Columnists frequently write opinion pieces, offer notes, or playfully address an issue, but how frequently do columnists tell stories to get their points across? Not enough. That's why reading pieces by a great writer like Bill Plaschke is a treat. Plaschke's piece -- "Floored" -- is among the best column I've read in some time.
"Floored" is an amazing story, a column that might have fallen through the cracks had Plaschke not also been a curious observer and a diligent reporter. Ultimately, the column succeeds because Plaschke is an excellent storyteller. Readers love a good mystery, something he clearly understands. Consider the opening:
The name is in giant cardinal letters, stripped across two sides of the new basketball court in this city's new basketball treasure, the signature on USC's signature arena.
It will be stepped upon by generations of Trojans basketball players.
It will be seen by millions of Galen Center fans.
Yet it is cloaked in mystery.
Jim Sterkel Court.
"Are you sure?" asks his wife, Joanne Sterkel. "His name is on what?"
Plaschke starts with a simple detail and then pulls us in with the idea of a mystery before adding an intriguing detail -- that Sterkel's wife is shocked. Hmmm. How does his wife not know something major like this? What else doesn't she know? Tell me more.

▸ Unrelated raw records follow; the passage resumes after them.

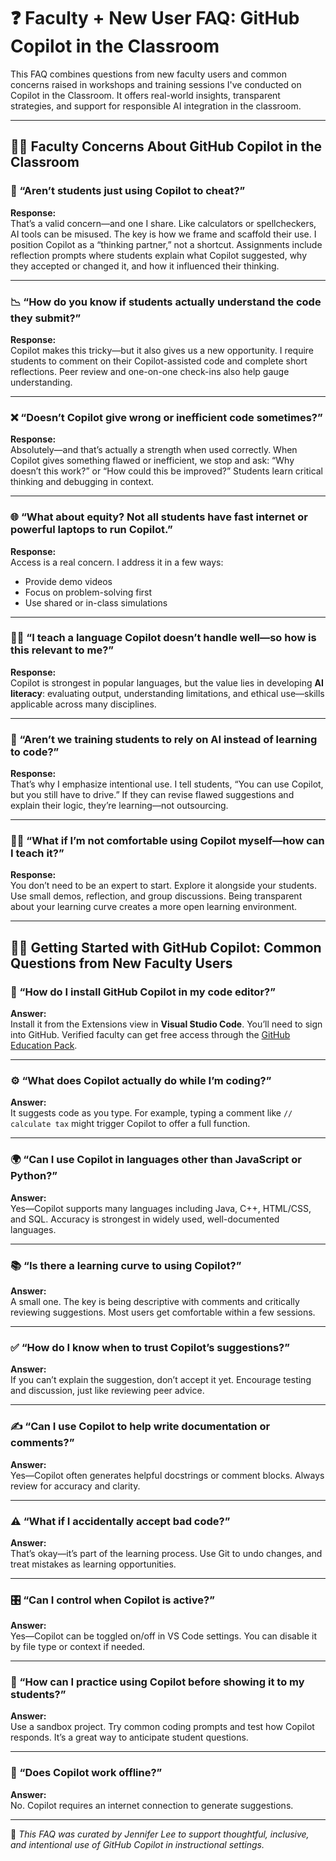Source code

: # ❓ Faculty + New User FAQ: GitHub Copilot in the Classroom

This FAQ combines questions from new faculty users and common concerns raised in workshops and training sessions I've conducted on Copilot in the Classroom. It offers real-world insights, transparent strategies, and support for responsible AI integration in the classroom.

---

## 👩‍🏫 Faculty Concerns About GitHub Copilot in the Classroom

### 🛑 “Aren’t students just using Copilot to cheat?”
**Response:**  
That’s a valid concern—and one I share. Like calculators or spellcheckers, AI tools can be misused. The key is how we frame and scaffold their use. I position Copilot as a “thinking partner,” not a shortcut. Assignments include reflection prompts where students explain what Copilot suggested, why they accepted or changed it, and how it influenced their thinking.

---

### 📉 “How do you know if students actually understand the code they submit?”
**Response:**  
Copilot makes this tricky—but it also gives us a new opportunity. I require students to comment on their Copilot-assisted code and complete short reflections. Peer review and one-on-one check-ins also help gauge understanding.

---

### ❌ “Doesn’t Copilot give wrong or inefficient code sometimes?”
**Response:**  
Absolutely—and that’s actually a strength when used correctly. When Copilot gives something flawed or inefficient, we stop and ask: “Why doesn’t this work?” or “How could this be improved?” Students learn critical thinking and debugging in context.

---

### 🌐 “What about equity? Not all students have fast internet or powerful laptops to run Copilot.”
**Response:**  
Access is a real concern. I address it in a few ways:  
- Provide demo videos  
- Focus on problem-solving first  
- Use shared or in-class simulations  

---

### 🧑‍💻 “I teach a language Copilot doesn’t handle well—so how is this relevant to me?”
**Response:**  
Copilot is strongest in popular languages, but the value lies in developing **AI literacy**: evaluating output, understanding limitations, and ethical use—skills applicable across many disciplines.

---

### 🤖 “Aren’t we training students to rely on AI instead of learning to code?”
**Response:**  
That’s why I emphasize intentional use. I tell students, “You can use Copilot, but you still have to drive.” If they can revise flawed suggestions and explain their logic, they’re learning—not outsourcing.

---

### 🤷‍♀️ “What if I’m not comfortable using Copilot myself—how can I teach it?”
**Response:**  
You don’t need to be an expert to start. Explore it alongside your students. Use small demos, reflection, and group discussions. Being transparent about your learning curve creates a more open learning environment.

---

## 🧑‍🏫 Getting Started with GitHub Copilot: Common Questions from New Faculty Users

### 🧩 “How do I install GitHub Copilot in my code editor?”
**Answer:**  
Install it from the Extensions view in **Visual Studio Code**. You’ll need to sign into GitHub. Verified faculty can get free access through the [GitHub Education Pack](https://education.github.com/pack).

---

### ⚙️ “What does Copilot actually do while I’m coding?”
**Answer:**  
It suggests code as you type. For example, typing a comment like `// calculate tax` might trigger Copilot to offer a full function.

---

### 🌍 “Can I use Copilot in languages other than JavaScript or Python?”
**Answer:**  
Yes—Copilot supports many languages including Java, C++, HTML/CSS, and SQL. Accuracy is strongest in widely used, well-documented languages.

---

### 📚 “Is there a learning curve to using Copilot?”
**Answer:**  
A small one. The key is being descriptive with comments and critically reviewing suggestions. Most users get comfortable within a few sessions.

---

### ✅ “How do I know when to trust Copilot’s suggestions?”
**Answer:**  
If you can’t explain the suggestion, don’t accept it yet. Encourage testing and discussion, just like reviewing peer advice.

---

### ✍️ “Can I use Copilot to help write documentation or comments?”
**Answer:**  
Yes—Copilot often generates helpful docstrings or comment blocks. Always review for accuracy and clarity.

---

### ⚠️ “What if I accidentally accept bad code?”
**Answer:**  
That’s okay—it’s part of the learning process. Use Git to undo changes, and treat mistakes as learning opportunities.

---

### 🎛️ “Can I control when Copilot is active?”
**Answer:**  
Yes—Copilot can be toggled on/off in VS Code settings. You can disable it by file type or context if needed.

---

### 🧪 “How can I practice using Copilot before showing it to my students?”
**Answer:**  
Use a sandbox project. Try common coding prompts and test how Copilot responds. It’s a great way to anticipate student questions.

---

### 🔌 “Does Copilot work offline?”
**Answer:**  
No. Copilot requires an internet connection to generate suggestions.

---

📌 _This FAQ was curated by Jennifer Lee to support thoughtful, inclusive, and intentional use of GitHub Copilot in instructional settings._
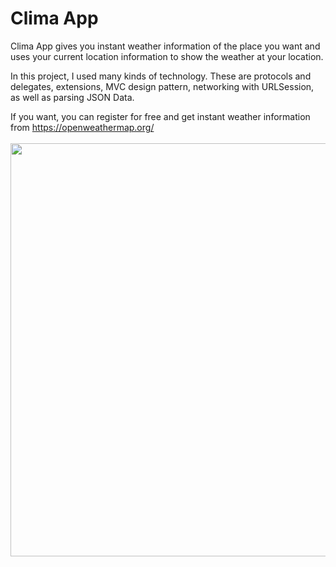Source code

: # Clima App

Clima App gives you instant weather information of the place you want and uses your current location information to show the weather at your location.

In this project, I used many kinds of technology. These are protocols and delegates, extensions, MVC design pattern, networking with URLSession, as well as  parsing JSON Data.

If you want, you can register for free and get instant weather information from https://openweathermap.org/
<br>
<br>
<img src="ClimaApp.gif" height= 661,5 weight=300>
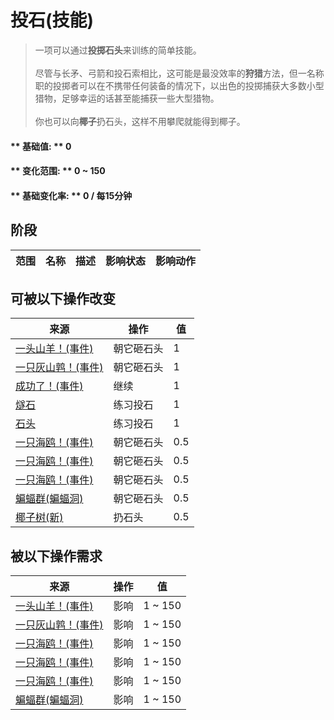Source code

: # 投石(技能)  
> 一项可以通过<b>投掷石头</b>来训练的简单技能。<br><br>尽管与长矛、弓箭和投石索相比，这可能是最没效率的<b>狩猎</b>方法，但一名称职的投掷者可以在不携带任何装备的情况下，以出色的投掷捕获大多数小型猎物，足够幸运的话甚至能捕获一些大型猎物。<br><br>你也可以向<b>椰子</b>扔石头，这样不用攀爬就能得到椰子。  
  
#### ** 基础值: ** 0   
#### ** 变化范围: ** 0 ~ 150  
#### ** 基础变化率: ** 0 / 每15分钟  
## 阶段  
范围  |  名称  |  描述  |  影响状态  |  影响动作  
----  |  ----  |  ----  |  ----  |  ----  
## 可被以下操作改变  
来源  |  操作  |  值  
----  |  ----  |  ----  
[一头山羊！(事件)](Event_GoatFight.md)  |  朝它砸石头  |  1  
[一只灰山鹑！(事件)](Event_PartridgeFight.md)  |  朝它砸石头  |  1  
[成功了！(事件)](Event_CoconutHit.md)  |  继续  |  1  
[燧石](Flint.md)  |  练习投石  |  1  
[石头](Stone.md)  |  练习投石  |  1  
[一只海鸥！(事件)](Event_SeagullFight.md)  |  朝它砸石头  |  0.5  
[一只海鸥！(事件)](Event_SeagullRaid.md)  |  朝它砸石头  |  0.5  
[一只海鸥！(事件)](Event_SeagullRaidCrop.md)  |  朝它砸石头  |  0.5  
[蝙蝠群(蝙蝠洞)](BatColony.md)  |  朝它砸石头  |  0.5  
[椰子树(新)](PalmTreeNew.md)  |  扔石头  |  0.5  
## 被以下操作需求  
来源  |  操作  |  值  
----  |  ----  |  ----  
[一头山羊！(事件)](Event_GoatFight.md)  |  影响  |  1 ~ 150  
[一只灰山鹑！(事件)](Event_PartridgeFight.md)  |  影响  |  1 ~ 150  
[一只海鸥！(事件)](Event_SeagullFight.md)  |  影响  |  1 ~ 150  
[一只海鸥！(事件)](Event_SeagullRaid.md)  |  影响  |  1 ~ 150  
[一只海鸥！(事件)](Event_SeagullRaidCrop.md)  |  影响  |  1 ~ 150  
[蝙蝠群(蝙蝠洞)](BatColony.md)  |  影响  |  1 ~ 150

Plaschke keeps the story rolling by focusing on conflict at several points. There is the sad moment when Sterkel finds out he has cancer. Then, readers learn that the anonymous donor's son is also dying. The reader, of course, will want to read further to learn the outcome in both situations
When Sterkel first noticed a lump in his testicles, he told Anonymous, who immediately drove him to the doctor for the beginning of his long and fatal relationship with cancer.
While Sterkel was dying, Anonymous' young son also contracted cancer. Sterkel wrote Anonymous a poem, sealed it, and ordered it only to be read if Anonymous' son died.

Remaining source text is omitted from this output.